Thank you for inviting us.
Thank you so much.
First, I'd like to note that ASCO takes great care in the
development of its guideline products and ensuring that the ASCO
conflict of interest policy is followed. The full conflict of
interest information for this provisional clinical opinion panel is
available online with the publication in the Journal of Clinical
Oncology. Dr. Hwang, do you have any relevant disclosures that are
related to this topic?
Well, I have received some research funding from Gilead, a maker of
a hepatitis drug in the past.
And, Dr. Artz, do you have any relevant disclosures?
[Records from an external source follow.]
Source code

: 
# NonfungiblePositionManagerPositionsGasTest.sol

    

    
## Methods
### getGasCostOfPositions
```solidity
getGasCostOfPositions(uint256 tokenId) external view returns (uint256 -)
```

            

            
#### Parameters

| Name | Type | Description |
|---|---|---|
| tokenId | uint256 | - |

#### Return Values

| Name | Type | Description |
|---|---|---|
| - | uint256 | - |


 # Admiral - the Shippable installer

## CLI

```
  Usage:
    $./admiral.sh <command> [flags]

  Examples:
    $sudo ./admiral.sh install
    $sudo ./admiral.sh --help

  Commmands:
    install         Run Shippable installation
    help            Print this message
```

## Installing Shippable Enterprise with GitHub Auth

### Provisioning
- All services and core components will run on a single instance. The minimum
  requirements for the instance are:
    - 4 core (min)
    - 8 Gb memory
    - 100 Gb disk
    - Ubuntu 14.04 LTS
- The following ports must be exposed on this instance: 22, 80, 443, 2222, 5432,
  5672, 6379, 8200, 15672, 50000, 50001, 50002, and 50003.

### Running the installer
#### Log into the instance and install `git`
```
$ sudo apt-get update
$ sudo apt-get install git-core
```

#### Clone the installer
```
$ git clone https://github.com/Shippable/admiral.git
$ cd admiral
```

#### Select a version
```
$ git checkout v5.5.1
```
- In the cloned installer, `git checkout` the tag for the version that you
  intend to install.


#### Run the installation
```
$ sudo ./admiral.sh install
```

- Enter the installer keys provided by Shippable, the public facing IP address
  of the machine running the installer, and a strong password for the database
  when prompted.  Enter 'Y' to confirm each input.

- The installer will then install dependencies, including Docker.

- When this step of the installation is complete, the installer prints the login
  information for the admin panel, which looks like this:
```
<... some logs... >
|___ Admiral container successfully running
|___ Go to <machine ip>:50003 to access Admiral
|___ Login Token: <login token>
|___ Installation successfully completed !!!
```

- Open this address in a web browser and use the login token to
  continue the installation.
I have no relevant disclosures.
OK, then so, Dr. Artz, so this provisional clinical opinion, or
PCO, on hepatitis B screening and management for patients with
cancer prior to therapy was first published in 2010 and then last
updated in 2015. What prompted this update to the PCO?
This PCO guidance, more broadly, is necessary because the hepatitis
B status for most patients is actually unknown at the time they're
starting cancer therapy. In 2015, the PCO though suggested that we
limit hepatitis B screening to patients who were at most risk for
hepatitis B reactivation, if they were hepatitis B carriers, so
those receiving anti-CD20 antibodies, such as rituximab or stem
cell transplant. But for the remaining patients, most patients
receiving cancer therapy, the guidance was to survey patients about
their close contacts or exposures to hepatitis B and determine if
formal hepatitis testing should ensue.
This 2020 PCO represents an evolution in our understanding of
hepatitis B screening and the dangers of hepatitis B after
anticancer therapy. We've learned from studies, including those
done by my colleague, Dr. Hwang, that questionnaires to detect
hepatitis B are not very effective or practical. We also have
accumulating information that many of our anticancer therapies pose
a significant danger for hepatitis B related complications in
hepatitis B infected patients. We believe appropriate monitoring
and treatment, as outlined in the PCO, will reduce these
dangers.
So given that new information, I'd like to discuss the updated
statements for the PCO. So first, Dr. Hwang, for patients who will
receive systemic anticancer therapy, who should be tested for HBV
and how should they be tested?
That's a great question, Brittany. Thanks. I think that the data is
really clear now that all patients with cancer anticipating
systemic anticancer therapy should be tested for hepatitis B virus.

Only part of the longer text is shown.